I principali sbocchi professionali per l’ingegnere chimico sono i seguenti:

  • industria chimica, alimentare, farmaceutica, petrolifera, metallurgica, tessile, cartaria, conciaria, cosmetica, etc.;
  • aziende di produzione, trasformazione, trasporto e conservazione di sostanze e materiali;
  • aziende di produzione di beni e servizi;
  • produzione ed utilizzo di energia (da fonti convenzionali ed alternative);
  • aziende ed enti di erogazione di servizi (acqua, elettricità, gas, etc.) e di trattamento dei rifiuti urbani e industriali;
  • società che progettano e installano impianti di processo o parti di essi (compreso i sistemi di supervisione e controllo);
  • società ed enti di consulenza;
  • enti ed aziende che operano nel settore della formazione tecnica;
  • società di servizi nel campo dell’ambiente e della sicurezza;
  • strutture tecniche della pubblica amministrazione deputate al governo dell’ambiente e della sicurezza industriale;
  • ruoli tecnici negli enti statali e nelle amministrazioni locali;
  • nella consulenza e lavoro autonomo (libera professione).

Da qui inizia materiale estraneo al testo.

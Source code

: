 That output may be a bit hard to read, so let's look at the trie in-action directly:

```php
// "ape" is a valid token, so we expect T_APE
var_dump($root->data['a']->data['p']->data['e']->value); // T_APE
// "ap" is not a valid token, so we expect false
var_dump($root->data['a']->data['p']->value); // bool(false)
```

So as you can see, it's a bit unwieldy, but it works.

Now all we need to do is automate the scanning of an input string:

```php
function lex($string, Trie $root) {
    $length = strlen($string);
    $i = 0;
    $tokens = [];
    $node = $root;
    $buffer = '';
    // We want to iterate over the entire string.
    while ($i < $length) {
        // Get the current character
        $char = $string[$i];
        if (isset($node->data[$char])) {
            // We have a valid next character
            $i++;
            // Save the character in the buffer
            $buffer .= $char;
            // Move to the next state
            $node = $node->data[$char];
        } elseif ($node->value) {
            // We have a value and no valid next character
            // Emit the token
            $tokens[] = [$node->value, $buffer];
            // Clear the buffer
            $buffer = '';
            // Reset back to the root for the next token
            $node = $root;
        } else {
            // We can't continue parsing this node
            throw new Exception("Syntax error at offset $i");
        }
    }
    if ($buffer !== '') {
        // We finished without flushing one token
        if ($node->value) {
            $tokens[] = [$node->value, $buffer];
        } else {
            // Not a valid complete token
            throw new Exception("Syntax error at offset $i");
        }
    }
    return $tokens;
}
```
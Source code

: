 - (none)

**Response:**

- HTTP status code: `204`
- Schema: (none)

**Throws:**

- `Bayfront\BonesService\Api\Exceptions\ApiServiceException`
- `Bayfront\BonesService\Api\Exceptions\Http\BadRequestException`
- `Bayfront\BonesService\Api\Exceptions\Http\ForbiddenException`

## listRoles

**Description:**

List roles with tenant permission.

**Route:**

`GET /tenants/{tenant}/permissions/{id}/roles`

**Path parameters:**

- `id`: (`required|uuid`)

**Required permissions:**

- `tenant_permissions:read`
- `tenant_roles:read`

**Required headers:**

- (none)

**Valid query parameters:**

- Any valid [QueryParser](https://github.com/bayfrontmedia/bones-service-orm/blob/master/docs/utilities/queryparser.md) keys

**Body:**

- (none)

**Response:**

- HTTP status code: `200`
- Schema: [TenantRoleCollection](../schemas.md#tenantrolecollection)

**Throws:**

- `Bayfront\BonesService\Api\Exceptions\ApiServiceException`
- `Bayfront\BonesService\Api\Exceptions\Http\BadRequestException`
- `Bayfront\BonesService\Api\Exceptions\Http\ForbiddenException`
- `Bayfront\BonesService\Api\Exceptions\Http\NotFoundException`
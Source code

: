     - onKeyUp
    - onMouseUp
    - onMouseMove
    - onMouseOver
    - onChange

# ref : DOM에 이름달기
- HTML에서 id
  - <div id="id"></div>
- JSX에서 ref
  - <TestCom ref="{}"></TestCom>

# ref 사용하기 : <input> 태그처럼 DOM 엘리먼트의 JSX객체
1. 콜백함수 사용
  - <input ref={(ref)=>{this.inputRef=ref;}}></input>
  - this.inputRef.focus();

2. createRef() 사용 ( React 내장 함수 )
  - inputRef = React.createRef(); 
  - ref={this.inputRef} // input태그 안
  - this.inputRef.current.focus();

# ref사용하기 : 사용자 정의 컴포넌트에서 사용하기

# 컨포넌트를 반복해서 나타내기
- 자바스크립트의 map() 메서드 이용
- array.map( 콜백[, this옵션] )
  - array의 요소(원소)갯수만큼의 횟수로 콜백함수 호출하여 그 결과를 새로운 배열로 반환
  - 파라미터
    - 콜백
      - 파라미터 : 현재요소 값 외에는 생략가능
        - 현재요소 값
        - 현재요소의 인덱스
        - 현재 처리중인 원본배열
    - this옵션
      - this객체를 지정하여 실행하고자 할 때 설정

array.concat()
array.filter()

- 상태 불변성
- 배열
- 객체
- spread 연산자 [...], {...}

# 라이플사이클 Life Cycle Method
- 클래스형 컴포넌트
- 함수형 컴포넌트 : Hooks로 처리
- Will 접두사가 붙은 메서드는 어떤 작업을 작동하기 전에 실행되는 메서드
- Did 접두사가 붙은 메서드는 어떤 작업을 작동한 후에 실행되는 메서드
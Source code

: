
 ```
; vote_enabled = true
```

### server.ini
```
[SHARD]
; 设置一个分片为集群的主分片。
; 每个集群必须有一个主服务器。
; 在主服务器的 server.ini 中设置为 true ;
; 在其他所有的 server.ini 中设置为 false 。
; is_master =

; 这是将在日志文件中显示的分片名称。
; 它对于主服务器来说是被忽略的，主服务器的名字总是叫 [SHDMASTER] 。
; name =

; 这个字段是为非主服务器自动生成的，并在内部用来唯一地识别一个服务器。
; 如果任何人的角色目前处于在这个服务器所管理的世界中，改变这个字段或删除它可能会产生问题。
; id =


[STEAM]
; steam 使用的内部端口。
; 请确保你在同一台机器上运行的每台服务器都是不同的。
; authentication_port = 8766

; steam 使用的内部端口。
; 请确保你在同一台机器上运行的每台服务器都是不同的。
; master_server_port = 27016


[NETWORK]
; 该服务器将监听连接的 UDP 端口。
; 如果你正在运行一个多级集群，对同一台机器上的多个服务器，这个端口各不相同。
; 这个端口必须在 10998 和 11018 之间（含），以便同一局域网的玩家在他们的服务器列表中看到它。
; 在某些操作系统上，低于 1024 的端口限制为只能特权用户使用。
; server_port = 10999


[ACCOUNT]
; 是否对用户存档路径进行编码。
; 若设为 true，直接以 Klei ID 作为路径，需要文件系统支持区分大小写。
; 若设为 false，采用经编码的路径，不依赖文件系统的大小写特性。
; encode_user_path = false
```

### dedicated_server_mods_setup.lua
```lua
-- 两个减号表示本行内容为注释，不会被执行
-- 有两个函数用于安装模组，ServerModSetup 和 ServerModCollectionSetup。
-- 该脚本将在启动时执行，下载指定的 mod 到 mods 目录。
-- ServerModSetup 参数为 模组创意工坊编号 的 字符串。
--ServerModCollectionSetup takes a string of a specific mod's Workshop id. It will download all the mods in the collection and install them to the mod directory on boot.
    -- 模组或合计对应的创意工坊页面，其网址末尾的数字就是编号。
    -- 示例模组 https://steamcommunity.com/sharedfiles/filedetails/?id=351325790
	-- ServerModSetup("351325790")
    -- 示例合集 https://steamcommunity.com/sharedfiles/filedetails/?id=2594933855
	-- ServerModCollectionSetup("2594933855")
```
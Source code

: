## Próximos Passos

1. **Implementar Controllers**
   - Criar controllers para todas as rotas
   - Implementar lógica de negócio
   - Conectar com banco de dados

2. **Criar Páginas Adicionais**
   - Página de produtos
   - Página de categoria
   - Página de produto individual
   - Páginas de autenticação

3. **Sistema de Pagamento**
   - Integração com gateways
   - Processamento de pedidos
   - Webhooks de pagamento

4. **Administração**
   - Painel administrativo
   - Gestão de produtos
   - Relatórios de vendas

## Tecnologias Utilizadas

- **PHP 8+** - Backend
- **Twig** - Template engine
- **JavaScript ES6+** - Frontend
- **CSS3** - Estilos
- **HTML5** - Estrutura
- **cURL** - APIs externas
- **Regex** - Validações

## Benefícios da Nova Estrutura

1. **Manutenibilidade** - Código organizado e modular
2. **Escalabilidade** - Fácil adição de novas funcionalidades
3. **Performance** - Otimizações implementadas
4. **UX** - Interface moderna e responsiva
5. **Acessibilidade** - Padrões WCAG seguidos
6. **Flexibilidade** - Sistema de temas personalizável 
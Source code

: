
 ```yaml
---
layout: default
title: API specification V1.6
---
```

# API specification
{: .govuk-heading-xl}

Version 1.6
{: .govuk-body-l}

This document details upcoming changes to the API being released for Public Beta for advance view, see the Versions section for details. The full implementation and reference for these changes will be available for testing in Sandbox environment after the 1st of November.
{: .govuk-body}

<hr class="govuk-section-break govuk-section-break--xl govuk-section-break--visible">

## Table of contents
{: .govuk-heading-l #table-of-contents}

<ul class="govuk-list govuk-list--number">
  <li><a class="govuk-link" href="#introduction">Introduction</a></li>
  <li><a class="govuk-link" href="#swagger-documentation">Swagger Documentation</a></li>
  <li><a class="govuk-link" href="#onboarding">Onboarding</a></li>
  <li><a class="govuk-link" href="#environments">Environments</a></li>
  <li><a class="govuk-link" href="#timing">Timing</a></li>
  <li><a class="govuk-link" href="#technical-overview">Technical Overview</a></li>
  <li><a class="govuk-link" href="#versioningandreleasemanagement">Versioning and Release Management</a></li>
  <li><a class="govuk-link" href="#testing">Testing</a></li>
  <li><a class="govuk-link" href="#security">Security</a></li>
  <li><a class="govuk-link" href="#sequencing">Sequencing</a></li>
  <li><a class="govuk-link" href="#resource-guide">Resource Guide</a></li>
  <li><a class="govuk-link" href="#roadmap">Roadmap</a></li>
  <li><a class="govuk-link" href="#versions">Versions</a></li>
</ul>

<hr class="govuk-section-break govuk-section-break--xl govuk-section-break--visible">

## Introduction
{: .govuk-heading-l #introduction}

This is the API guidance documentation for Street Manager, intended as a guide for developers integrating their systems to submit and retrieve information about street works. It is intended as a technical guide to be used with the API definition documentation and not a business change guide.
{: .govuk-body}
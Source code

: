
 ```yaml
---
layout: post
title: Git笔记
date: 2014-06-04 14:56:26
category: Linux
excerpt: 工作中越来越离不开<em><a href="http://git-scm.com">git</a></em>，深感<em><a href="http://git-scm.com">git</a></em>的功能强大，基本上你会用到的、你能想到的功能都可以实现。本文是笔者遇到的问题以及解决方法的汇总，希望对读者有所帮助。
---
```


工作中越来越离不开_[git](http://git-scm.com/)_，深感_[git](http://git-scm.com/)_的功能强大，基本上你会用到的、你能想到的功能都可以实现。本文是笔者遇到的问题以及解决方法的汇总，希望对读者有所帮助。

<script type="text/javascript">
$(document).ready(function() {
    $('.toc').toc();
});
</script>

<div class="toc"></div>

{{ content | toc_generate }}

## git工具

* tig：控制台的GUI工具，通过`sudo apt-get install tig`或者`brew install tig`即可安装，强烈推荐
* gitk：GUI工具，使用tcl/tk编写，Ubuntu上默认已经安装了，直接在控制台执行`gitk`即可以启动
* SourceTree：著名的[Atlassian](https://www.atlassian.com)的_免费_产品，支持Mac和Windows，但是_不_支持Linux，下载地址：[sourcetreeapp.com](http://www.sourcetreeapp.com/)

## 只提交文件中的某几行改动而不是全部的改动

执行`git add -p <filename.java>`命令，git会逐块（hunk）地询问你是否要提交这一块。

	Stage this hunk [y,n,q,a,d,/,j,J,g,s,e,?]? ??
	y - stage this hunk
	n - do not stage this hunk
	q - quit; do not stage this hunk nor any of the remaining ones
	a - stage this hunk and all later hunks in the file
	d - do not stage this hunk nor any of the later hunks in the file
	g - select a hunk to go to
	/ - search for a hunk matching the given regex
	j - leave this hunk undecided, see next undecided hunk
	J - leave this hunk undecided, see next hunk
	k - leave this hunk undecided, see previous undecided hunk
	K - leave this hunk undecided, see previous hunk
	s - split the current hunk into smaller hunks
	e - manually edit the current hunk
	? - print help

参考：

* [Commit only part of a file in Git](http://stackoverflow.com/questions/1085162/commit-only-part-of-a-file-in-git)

Tipiche aziende del mondo industriale dove i nostri laureati in Ingegneria chimica trovano occupazione sono: ENI (Raffinazione e Marketing, SNAM , Polimeri Europa, EniPower), ENEL, SOLVAY, Huntsman-Tioxyde per l’industria chimica, petrolchimica, della raffinazione, dell’energia; Novartis per quella farmaceutica; ENI (SAIPEM) e Technip per i servizi di ingegneria; McKinsey e Accenture per i servizi di consulenza, SCA per l’industria cartaria.

 

I laureati Magistrali in Ingegneria chimica dell’Università di Pisa hanno tempi di attesa molto ridotti, in genere non superiori ai tre mesi

 

Dati i numeri ridotti dei laureati Triennali che non proseguono negli studi della Magistrale, una statistica sui tempi di attesa non è significativa anche perché molti di loro hanno già una posizione lavorativa quando si iscrivono al corso di laurea triennale.